[Records from a dataset]

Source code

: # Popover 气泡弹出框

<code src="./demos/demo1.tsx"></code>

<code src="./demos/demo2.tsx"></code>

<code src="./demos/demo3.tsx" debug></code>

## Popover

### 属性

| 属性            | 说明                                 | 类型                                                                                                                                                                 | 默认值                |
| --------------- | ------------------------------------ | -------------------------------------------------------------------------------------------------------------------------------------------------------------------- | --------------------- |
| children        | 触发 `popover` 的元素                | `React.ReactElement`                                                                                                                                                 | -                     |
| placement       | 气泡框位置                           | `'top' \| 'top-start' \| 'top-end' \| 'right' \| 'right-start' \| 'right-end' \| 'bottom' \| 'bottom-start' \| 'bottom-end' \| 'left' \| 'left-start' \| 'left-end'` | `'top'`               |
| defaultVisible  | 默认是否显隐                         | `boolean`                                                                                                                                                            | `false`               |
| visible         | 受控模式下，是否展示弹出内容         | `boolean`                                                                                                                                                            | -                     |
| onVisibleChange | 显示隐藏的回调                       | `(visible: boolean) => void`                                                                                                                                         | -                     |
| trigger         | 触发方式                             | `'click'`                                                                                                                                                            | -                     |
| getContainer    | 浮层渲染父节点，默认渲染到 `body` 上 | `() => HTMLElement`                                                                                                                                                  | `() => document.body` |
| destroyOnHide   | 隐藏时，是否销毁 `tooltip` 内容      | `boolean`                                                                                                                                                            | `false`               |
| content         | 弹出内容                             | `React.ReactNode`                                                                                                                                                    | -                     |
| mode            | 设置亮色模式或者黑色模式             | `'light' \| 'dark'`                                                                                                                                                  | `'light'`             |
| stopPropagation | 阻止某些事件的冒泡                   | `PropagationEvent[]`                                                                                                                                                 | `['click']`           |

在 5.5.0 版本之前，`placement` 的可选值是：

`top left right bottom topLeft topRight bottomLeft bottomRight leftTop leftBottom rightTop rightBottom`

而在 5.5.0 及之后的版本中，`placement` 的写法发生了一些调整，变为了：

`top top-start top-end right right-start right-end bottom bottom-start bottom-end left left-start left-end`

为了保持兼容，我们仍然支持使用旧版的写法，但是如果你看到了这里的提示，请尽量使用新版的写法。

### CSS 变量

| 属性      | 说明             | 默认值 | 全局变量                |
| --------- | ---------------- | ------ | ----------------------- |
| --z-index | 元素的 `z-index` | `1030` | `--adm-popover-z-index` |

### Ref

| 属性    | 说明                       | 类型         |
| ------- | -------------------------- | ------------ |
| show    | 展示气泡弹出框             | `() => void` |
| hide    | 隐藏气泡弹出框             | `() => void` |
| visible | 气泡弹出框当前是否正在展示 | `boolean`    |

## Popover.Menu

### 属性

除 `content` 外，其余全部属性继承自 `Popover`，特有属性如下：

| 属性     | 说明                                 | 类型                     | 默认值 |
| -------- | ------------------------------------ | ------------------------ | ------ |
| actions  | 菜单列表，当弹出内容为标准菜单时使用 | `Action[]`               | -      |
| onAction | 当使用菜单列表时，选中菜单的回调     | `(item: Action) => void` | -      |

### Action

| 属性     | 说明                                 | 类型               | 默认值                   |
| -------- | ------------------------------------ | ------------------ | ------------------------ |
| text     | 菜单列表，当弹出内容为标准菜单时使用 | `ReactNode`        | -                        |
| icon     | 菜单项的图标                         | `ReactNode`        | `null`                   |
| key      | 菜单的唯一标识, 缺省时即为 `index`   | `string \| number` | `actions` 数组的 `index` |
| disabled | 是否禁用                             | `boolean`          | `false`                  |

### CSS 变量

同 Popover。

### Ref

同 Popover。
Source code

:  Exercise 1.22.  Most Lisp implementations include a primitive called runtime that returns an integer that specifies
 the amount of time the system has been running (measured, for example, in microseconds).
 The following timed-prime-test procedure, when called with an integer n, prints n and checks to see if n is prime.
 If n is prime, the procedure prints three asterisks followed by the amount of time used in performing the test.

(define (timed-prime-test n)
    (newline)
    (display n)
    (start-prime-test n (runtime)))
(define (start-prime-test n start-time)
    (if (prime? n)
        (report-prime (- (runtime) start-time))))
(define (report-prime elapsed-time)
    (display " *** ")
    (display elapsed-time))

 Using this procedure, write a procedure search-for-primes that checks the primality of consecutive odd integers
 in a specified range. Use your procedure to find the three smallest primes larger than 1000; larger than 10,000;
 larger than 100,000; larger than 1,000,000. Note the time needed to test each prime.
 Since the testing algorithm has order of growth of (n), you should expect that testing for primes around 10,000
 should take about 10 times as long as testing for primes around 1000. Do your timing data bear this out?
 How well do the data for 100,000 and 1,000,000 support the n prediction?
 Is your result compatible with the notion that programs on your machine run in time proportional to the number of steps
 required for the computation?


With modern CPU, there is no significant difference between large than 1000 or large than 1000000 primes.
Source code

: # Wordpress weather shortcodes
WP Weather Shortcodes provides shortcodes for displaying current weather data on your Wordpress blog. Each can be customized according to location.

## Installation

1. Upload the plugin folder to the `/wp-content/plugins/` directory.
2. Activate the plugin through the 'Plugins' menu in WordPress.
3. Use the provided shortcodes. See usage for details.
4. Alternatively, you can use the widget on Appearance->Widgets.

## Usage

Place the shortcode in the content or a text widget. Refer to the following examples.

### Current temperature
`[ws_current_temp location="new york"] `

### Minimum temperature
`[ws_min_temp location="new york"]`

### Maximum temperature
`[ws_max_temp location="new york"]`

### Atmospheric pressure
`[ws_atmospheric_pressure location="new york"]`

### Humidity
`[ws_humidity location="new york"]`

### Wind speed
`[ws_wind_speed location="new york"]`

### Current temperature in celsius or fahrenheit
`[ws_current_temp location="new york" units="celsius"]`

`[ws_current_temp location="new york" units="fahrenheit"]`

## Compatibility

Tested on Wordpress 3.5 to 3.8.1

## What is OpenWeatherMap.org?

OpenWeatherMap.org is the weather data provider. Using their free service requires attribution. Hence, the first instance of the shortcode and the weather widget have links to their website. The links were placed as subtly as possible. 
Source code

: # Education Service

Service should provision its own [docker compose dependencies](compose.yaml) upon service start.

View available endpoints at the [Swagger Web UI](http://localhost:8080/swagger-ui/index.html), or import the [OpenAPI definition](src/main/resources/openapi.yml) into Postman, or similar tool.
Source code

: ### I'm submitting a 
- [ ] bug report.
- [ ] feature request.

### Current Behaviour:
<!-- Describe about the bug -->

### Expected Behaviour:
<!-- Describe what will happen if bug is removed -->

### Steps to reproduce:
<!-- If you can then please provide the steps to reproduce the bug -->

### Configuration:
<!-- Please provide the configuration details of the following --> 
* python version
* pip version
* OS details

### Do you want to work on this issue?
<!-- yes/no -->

Your assignment ▸
Could you write out all the entries exactly as given?

Completed task ▸
Source code

: # Popover 气泡弹出框

<code src="./demos/demo1.tsx"></code>

<code src="./demos/demo2.tsx"></code>

<code src="./demos/demo3.tsx" debug></code>

## Popover

### 属性

| 属性            | 说明                                 | 类型                                                                                                                                                                 | 默认值                |
| --------------- | ------------------------------------ | -------------------------------------------------------------------------------------------------------------------------------------------------------------------- | --------------------- |
| children        | 触发 `popover` 的元素                | `React.ReactElement`                                                                                                                                                 | -                     |
| placement       | 气泡框位置                           | `'top' \| 'top-start' \| 'top-end' \| 'right' \| 'right-start' \| 'right-end' \| 'bottom' \| 'bottom-start' \| 'bottom-end' \| 'left' \| 'left-start' \| 'left-end'` | `'top'`               |
| defaultVisible  | 默认是否显隐                         | `boolean`                                                                                                                                                            | `false`               |
| visible         | 受控模式下，是否展示弹出内容         | `boolean`                                                                                                                                                            | -                     |
| onVisibleChange | 显示隐藏的回调                       | `(visible: boolean) => void`                                                                                                                                         | -                     |
| trigger         | 触发方式                             | `'click'`                                                                                                                                                            | -                     |
| getContainer    | 浮层渲染父节点，默认渲染到 `body` 上 | `() => HTMLElement`                                                                                                                                                  | `() => document.body` |
| destroyOnHide   | 隐藏时，是否销毁 `tooltip` 内容      | `boolean`                                                                                                                                                            | `false`               |
| content         | 弹出内容                             | `React.ReactNode`                                                                                                                                                    | -                     |
| mode            | 设置亮色模式或者黑色模式             | `'light' \| 'dark'`                                                                                                                                                  | `'light'`             |
| stopPropagation | 阻止某些事件的冒泡                   | `PropagationEvent[]`                                                                                                                                                 | `['click']`           |

在 5.5.0 版本之前，`placement` 的可选值是：

`top left right bottom topLeft topRight bottomLeft bottomRight leftTop leftBottom rightTop rightBottom`

而在 5.5.0 及之后的版本中，`placement` 的写法发生了一些调整，变为了：

`top top-start top-end right right-start right-end bottom bottom-start bottom-end left left-start left-end`

为了保持兼容，我们仍然支持使用旧版的写法，但是如果你看到了这里的提示，请尽量使用新版的写法。

### CSS 变量

| 属性      | 说明             | 默认值 | 全局变量                |
| --------- | ---------------- | ------ | ----------------------- |
| --z-index | 元素的 `z-index` | `1030` | `--adm-popover-z-index` |

### Ref

| 属性    | 说明                       | 类型         |
| ------- | -------------------------- | ------------ |
| show    | 展示气泡弹出框             | `() => void` |
| hide    | 隐藏气泡弹出框             | `() => void` |
| visible | 气泡弹出框当前是否正在展示 | `boolean`    |

## Popover.Menu

### 属性

除 `content` 外，其余全部属性继承自 `Popover`，特有属性如下：

| 属性     | 说明                                 | 类型                     | 默认值 |
| -------- | ------------------------------------ | ------------------------ | ------ |
| actions  | 菜单列表，当弹出内容为标准菜单时使用 | `Action[]`               | -      |
| onAction | 当使用菜单列表时，选中菜单的回调     | `(item: Action) => void` | -      |

### Action

| 属性     | 说明                                 | 类型               | 默认值                   |
| -------- | ------------------------------------ | ------------------ | ------------------------ |
| text     | 菜单列表，当弹出内容为标准菜单时使用 | `ReactNode`        | -                        |
| icon     | 菜单项的图标                         | `ReactNode`        | `null`                   |
| key      | 菜单的唯一标识, 缺省时即为 `index`   | `string \| number` | `actions` 数组的 `index` |
| disabled | 是否禁用                             | `boolean`          | `false`                  |

### CSS 变量

同 Popover。

### Ref

同 Popover。
Source code

:  Exercise 1.22.  Most Lisp implementations include a primitive called runtime that returns an integer that specifies
 the amount of time the system has been running (measured, for example, in microseconds).
 The following timed-prime-test procedure, when called with an integer n, prints n and checks to see if n is prime.
 If n is prime, the procedure prints three asterisks followed by the amount of time used in performing the test.

(define (timed-prime-test n)
    (newline)
    (display n)
    (start-prime-test n (runtime)))
(define (start-prime-test n start-time)
    (if (prime? n)
        (report-prime (- (runtime) start-time))))
(define (report-prime elapsed-time)
    (display " *** ")
    (display elapsed-time))

 Using this procedure, write a procedure search-for-primes that checks the primality of consecutive odd integers
 in a specified range. Use your procedure to find the three smallest primes larger than 1000; larger than 10,000;
 larger than 100,000; larger than 1,000,000. Note the time needed to test each prime.
 Since the testing algorithm has order of growth of (n), you should expect that testing for primes around 10,000
 should take about 10 times as long as testing for primes around 1000. Do your timing data bear this out?
 How well do the data for 100,000 and 1,000,000 support the n prediction?
 Is your result compatible with the notion that programs on your machine run in time proportional to the number of steps
 required for the computation?


With modern CPU, there is no significant difference between large than 1000 or large than 1000000 primes.
Source code

: # Wordpress weather shortcodes
WP Weather Shortcodes provides shortcodes for displaying current weather data on your Wordpress blog. Each can be customized according to location.

## Installation

1. Upload the plugin folder to the `/wp-content/plugins/` directory.
2. Activate the plugin through the 'Plugins' menu in WordPress.
3. Use the provided shortcodes. See usage for details.
4. Alternatively, you can use the widget on Appearance->Widgets.

## Usage

Place the shortcode in the content or a text widget. Refer to the following examples.

### Current temperature
`[ws_current_temp location="new york"] `

### Minimum temperature
`[ws_min_temp location="new york"]`

### Maximum temperature
`[ws_max_temp location="new york"]`

### Atmospheric pressure
`[ws_atmospheric_pressure location="new york"]`

### Humidity
`[ws_humidity location="new york"]`

### Wind speed
`[ws_wind_speed location="new york"]`

### Current temperature in celsius or fahrenheit
`[ws_current_temp location="new york" units="celsius"]`

`[ws_current_temp location="new york" units="fahrenheit"]`

## Compatibility

Tested on Wordpress 3.5 to 3.8.1

## What is OpenWeatherMap.org?

OpenWeatherMap.org is the weather data provider. Using their free service requires attribution. Hence, the first instance of the shortcode and the weather widget have links to their website. The links were placed as subtly as possible. 
Source code

: # Education Service

Service should provision its own [docker compose dependencies](compose.yaml) upon service start.

View available endpoints at the [Swagger Web UI](http://localhost:8080/swagger-ui/index.html), or import the [OpenAPI definition](src/main/resources/openapi.yml) into Postman, or similar tool.
Source code

: ### I'm submitting a 
- [ ] bug report.
- [ ] feature request.

### Current Behaviour:
<!-- Describe about the bug -->

### Expected Behaviour:
<!-- Describe what will happen if bug is removed -->

### Steps to reproduce:
<!-- If you can then please provide the steps to reproduce the bug -->

### Configuration:
<!-- Please provide the configuration details of the following --> 
* python version
* pip version
* OS details

### Do you want to work on this issue?
<!-- yes/no -->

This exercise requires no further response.